### PROBLEM TO SOLVE
Every line below needs to be printed again exactly, without any of its pictures.

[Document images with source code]
------

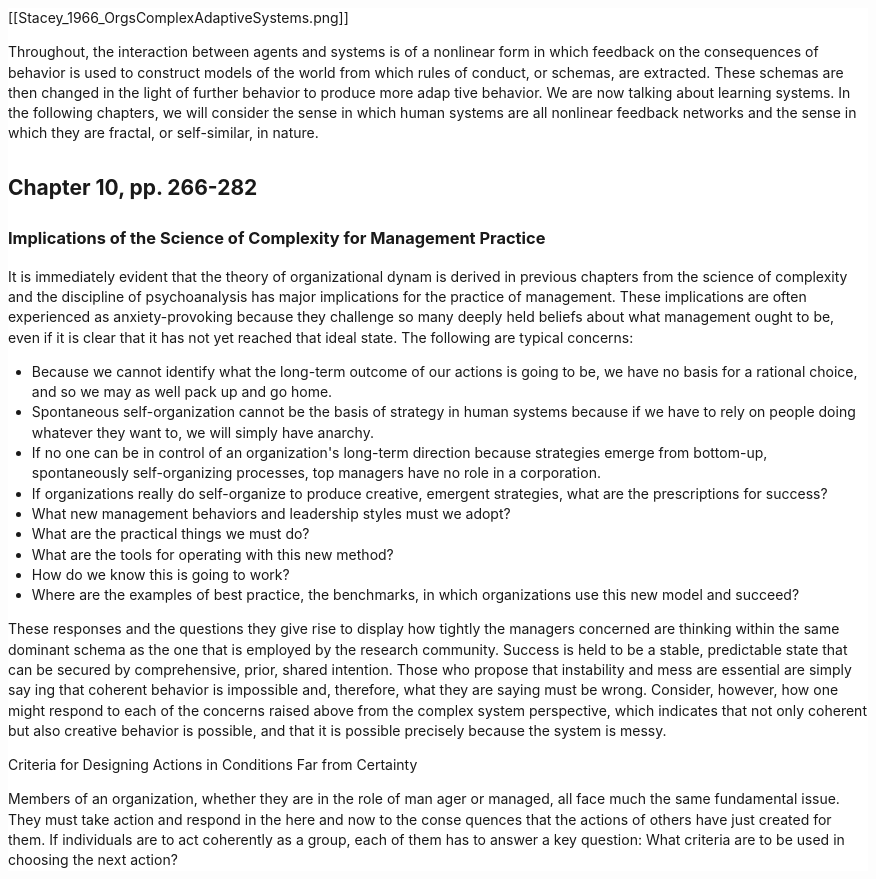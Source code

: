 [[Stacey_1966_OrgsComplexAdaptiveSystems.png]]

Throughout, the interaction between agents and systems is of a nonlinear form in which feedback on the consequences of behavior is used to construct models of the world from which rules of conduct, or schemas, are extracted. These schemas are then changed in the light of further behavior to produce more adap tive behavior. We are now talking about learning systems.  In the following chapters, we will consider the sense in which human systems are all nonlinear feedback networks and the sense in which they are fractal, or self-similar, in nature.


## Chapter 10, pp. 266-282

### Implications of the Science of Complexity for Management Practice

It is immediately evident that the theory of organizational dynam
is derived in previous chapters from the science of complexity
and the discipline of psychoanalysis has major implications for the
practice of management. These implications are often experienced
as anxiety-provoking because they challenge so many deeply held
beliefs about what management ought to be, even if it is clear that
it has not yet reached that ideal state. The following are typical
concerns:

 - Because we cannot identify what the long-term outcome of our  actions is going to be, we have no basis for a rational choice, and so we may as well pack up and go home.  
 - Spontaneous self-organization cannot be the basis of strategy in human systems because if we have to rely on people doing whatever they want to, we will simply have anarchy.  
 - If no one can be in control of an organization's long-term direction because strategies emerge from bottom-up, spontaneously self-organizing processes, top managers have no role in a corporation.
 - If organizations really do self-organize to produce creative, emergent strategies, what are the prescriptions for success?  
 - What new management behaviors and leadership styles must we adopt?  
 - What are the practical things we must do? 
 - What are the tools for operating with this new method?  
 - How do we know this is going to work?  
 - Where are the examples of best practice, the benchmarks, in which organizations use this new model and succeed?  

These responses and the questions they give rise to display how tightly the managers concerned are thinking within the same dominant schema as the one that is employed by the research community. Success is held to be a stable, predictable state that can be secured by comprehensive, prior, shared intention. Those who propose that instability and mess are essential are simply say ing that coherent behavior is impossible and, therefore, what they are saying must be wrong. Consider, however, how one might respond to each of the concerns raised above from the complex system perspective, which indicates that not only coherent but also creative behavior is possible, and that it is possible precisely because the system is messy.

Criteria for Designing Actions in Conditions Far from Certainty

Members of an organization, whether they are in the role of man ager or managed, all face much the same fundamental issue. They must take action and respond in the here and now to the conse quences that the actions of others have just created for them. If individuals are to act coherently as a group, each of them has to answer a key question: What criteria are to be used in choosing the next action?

------

### WRITTEN ANSWER
Source code

: [[Stacey_1966_OrgsComplexAdaptiveSystems.png]]

Throughout, the interaction between agents and systems is of a nonlinear form in which feedback on the consequences of behavior is used to construct models of the world from which rules of conduct, or schemas, are extracted. These schemas are then changed in the light of further behavior to produce more adap tive behavior. We are now talking about learning systems.  In the following chapters, we will consider the sense in which human systems are all nonlinear feedback networks and the sense in which they are fractal, or self-similar, in nature.


## Chapter 10, pp. 266-282

### Implications of the Science of Complexity for Management Practice

It is immediately evident that the theory of organizational dynam
is derived in previous chapters from the science of complexity
and the discipline of psychoanalysis has major implications for the
practice of management. These implications are often experienced
as anxiety-provoking because they challenge so many deeply held
beliefs about what management ought to be, even if it is clear that
it has not yet reached that ideal state. The following are typical
concerns:

 - Because we cannot identify what the long-term outcome of our  actions is going to be, we have no basis for a rational choice, and so we may as well pack up and go home.  
 - Spontaneous self-organization cannot be the basis of strategy in human systems because if we have to rely on people doing whatever they want to, we will simply have anarchy.  
 - If no one can be in control of an organization's long-term direction because strategies emerge from bottom-up, spontaneously self-organizing processes, top managers have no role in a corporation.
 - If organizations really do self-organize to produce creative, emergent strategies, what are the prescriptions for success?  
 - What new management behaviors and leadership styles must we adopt?  
 - What are the practical things we must do? 
 - What are the tools for operating with this new method?  
 - How do we know this is going to work?  
 - Where are the examples of best practice, the benchmarks, in which organizations use this new model and succeed?  

These responses and the questions they give rise to display how tightly the managers concerned are thinking within the same dominant schema as the one that is employed by the research community. Success is held to be a stable, predictable state that can be secured by comprehensive, prior, shared intention. Those who propose that instability and mess are essential are simply say ing that coherent behavior is impossible and, therefore, what they are saying must be wrong. Consider, however, how one might respond to each of the concerns raised above from the complex system perspective, which indicates that not only coherent but also creative behavior is possible, and that it is possible precisely because the system is messy.

Criteria for Designing Actions in Conditions Far from Certainty

Members of an organization, whether they are in the role of man ager or managed, all face much the same fundamental issue. They must take action and respond in the here and now to the conse quences that the actions of others have just created for them. If individuals are to act coherently as a group, each of them has to answer a key question: What criteria are to be used in choosing the next action?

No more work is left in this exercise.